### [Task statement]
From the listing below, output only the lines starting at the line that has "- Captures the dates/times you entered." and ending at the line that has "The userscript will", exactly as they appear, ends included.

### [Data for this exercise]
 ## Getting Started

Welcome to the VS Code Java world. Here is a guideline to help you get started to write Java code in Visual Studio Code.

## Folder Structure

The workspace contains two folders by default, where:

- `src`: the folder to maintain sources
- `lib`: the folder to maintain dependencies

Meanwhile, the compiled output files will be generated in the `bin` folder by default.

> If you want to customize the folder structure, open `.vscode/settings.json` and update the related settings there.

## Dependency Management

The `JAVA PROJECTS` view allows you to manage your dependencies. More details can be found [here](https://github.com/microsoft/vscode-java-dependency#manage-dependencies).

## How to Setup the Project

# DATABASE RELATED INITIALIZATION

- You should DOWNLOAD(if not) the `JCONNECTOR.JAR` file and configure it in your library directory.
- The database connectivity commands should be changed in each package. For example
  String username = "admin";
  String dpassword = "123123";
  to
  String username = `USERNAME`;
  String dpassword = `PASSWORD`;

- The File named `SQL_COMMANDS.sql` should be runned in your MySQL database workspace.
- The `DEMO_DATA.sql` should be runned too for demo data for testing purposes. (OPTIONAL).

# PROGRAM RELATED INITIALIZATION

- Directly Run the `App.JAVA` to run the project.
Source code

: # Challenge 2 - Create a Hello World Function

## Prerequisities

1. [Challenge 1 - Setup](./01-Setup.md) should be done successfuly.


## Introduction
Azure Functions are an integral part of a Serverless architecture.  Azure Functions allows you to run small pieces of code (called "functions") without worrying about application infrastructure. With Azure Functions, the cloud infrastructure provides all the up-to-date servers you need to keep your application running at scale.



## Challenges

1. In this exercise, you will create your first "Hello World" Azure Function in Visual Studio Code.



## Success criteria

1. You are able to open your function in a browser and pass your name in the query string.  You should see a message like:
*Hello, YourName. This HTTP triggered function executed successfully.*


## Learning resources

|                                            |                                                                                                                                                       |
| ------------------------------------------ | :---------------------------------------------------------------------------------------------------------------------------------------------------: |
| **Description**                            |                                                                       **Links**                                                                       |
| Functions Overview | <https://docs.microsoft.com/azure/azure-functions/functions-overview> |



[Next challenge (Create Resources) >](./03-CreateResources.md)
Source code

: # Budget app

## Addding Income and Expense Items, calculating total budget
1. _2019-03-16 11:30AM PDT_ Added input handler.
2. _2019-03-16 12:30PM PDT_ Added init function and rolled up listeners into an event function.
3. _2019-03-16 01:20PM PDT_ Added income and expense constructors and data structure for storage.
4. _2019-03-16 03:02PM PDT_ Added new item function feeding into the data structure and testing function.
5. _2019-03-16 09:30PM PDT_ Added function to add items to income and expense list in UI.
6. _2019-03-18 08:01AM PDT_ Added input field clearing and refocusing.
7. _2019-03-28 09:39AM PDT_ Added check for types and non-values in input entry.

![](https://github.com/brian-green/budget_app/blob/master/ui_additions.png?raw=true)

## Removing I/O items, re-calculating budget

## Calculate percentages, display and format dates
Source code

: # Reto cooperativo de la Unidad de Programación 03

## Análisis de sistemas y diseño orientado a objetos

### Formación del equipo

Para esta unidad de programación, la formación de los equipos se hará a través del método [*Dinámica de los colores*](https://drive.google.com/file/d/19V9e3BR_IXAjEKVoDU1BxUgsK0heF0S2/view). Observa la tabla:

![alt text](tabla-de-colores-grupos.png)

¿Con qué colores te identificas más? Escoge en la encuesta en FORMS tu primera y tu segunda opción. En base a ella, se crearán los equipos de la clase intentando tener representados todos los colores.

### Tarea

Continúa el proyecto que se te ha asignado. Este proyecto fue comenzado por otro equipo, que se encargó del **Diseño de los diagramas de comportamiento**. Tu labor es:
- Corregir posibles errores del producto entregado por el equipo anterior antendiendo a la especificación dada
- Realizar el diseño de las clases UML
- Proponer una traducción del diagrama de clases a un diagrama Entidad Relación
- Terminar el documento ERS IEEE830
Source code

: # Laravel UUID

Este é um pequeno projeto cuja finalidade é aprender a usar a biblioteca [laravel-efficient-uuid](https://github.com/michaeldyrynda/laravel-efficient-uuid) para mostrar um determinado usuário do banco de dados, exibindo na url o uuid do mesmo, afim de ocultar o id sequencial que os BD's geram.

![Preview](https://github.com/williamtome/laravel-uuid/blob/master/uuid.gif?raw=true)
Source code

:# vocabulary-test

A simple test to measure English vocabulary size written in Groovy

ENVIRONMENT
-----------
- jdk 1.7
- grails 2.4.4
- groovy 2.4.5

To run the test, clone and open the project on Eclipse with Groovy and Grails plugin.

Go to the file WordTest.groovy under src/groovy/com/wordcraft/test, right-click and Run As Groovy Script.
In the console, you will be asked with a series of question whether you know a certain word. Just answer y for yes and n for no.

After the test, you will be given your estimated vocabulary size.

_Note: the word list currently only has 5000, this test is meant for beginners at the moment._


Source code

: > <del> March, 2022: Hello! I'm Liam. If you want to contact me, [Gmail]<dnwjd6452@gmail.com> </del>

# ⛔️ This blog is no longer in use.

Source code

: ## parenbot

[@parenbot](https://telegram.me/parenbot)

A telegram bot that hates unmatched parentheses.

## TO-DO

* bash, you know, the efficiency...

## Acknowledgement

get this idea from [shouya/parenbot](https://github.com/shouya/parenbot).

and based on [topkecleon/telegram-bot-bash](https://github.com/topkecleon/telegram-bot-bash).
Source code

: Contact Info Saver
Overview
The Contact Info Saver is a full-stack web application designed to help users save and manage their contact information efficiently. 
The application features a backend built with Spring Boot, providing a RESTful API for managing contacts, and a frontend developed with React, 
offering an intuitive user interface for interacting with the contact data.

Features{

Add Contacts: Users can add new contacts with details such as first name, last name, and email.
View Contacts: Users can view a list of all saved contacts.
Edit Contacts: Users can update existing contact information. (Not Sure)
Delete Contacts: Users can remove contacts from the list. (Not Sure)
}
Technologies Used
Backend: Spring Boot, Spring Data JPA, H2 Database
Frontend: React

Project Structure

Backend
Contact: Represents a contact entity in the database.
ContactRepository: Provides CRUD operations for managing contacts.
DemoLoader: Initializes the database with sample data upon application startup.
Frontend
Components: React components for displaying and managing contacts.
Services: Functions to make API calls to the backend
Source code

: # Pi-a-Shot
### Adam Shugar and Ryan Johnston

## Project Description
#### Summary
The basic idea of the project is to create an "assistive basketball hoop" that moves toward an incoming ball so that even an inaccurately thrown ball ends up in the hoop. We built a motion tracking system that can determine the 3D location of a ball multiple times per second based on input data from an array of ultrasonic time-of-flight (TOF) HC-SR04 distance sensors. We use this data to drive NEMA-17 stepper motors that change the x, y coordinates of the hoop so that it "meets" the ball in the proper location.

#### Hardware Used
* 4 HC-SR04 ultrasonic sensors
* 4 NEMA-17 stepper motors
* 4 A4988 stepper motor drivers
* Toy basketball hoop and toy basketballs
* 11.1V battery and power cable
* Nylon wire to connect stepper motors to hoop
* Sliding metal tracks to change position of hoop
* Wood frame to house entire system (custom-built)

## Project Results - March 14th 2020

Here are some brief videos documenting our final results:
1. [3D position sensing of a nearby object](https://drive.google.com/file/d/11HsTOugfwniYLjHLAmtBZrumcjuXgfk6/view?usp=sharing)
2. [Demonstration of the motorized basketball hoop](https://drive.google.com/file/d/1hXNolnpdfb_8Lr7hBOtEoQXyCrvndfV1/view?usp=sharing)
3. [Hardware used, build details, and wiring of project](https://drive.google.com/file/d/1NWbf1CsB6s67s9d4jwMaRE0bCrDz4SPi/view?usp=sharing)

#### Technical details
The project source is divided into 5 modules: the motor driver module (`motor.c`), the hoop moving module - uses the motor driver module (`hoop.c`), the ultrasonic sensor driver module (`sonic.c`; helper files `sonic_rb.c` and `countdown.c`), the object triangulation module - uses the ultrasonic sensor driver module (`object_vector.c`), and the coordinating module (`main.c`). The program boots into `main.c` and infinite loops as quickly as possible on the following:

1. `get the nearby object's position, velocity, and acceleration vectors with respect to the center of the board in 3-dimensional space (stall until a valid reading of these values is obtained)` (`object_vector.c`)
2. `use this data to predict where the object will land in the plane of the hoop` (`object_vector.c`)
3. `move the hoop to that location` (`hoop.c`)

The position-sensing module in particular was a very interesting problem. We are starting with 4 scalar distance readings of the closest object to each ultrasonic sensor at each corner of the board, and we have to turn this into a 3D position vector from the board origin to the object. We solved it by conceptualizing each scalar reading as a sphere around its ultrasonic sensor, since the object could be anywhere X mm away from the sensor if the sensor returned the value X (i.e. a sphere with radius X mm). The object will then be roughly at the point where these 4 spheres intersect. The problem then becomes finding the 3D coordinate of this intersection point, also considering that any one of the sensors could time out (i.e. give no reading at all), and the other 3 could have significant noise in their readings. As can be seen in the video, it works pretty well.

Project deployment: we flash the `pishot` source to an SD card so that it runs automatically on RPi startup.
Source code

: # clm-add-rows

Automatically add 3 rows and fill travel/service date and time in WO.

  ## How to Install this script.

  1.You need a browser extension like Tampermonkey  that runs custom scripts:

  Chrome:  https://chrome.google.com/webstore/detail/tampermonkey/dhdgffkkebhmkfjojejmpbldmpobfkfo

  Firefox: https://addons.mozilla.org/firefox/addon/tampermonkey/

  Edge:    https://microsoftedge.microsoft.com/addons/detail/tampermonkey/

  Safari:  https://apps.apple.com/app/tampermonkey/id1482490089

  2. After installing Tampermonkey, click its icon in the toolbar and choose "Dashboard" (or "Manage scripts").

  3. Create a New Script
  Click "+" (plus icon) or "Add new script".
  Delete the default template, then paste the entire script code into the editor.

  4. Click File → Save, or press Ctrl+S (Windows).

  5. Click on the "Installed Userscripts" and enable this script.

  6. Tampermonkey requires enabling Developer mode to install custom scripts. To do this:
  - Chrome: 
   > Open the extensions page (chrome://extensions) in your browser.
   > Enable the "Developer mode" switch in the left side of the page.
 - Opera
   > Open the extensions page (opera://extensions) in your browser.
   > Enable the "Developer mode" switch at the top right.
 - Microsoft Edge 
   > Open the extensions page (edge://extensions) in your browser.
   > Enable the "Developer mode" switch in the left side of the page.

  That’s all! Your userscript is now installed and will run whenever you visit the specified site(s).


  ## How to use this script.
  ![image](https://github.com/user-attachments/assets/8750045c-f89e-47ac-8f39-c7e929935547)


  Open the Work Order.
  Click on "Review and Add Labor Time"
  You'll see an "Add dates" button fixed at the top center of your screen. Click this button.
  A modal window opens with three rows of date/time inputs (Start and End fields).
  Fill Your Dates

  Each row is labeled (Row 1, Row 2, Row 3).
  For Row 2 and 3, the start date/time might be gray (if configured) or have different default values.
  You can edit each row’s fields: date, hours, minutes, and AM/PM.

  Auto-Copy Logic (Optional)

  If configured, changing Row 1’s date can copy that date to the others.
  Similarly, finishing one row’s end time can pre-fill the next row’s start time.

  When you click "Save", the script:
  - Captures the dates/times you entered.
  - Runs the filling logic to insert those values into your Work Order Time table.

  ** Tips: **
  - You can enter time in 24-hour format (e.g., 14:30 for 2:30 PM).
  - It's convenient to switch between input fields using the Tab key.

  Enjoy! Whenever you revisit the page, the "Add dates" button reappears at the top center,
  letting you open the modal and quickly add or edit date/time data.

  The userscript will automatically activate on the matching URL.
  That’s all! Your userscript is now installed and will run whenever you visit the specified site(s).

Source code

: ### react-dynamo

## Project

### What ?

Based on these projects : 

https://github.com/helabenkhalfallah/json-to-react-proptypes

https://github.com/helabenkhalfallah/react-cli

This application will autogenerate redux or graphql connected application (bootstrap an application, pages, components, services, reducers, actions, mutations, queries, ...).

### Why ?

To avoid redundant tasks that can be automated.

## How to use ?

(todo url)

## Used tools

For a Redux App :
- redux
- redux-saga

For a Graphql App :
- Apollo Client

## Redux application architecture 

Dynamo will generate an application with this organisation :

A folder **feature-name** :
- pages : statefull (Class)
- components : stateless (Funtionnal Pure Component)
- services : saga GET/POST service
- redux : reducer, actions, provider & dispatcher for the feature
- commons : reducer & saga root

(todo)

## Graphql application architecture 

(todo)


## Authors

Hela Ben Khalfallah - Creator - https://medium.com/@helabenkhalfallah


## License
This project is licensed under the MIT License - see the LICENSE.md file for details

### [Problem solution]
  - Captures the dates/times you entered.
  - Runs the filling logic to insert those values into your Work Order Time table.

  ** Tips: **
  - You can enter time in 24-hour format (e.g., 14:30 for 2:30 PM).
  - It's convenient to switch between input fields using the Tab key.

  Enjoy! Whenever you revisit the page, the "Add dates" button reappears at the top center,
  letting you open the modal and quickly add or edit date/time data.

  The userscript will automatically activate on the matching URL.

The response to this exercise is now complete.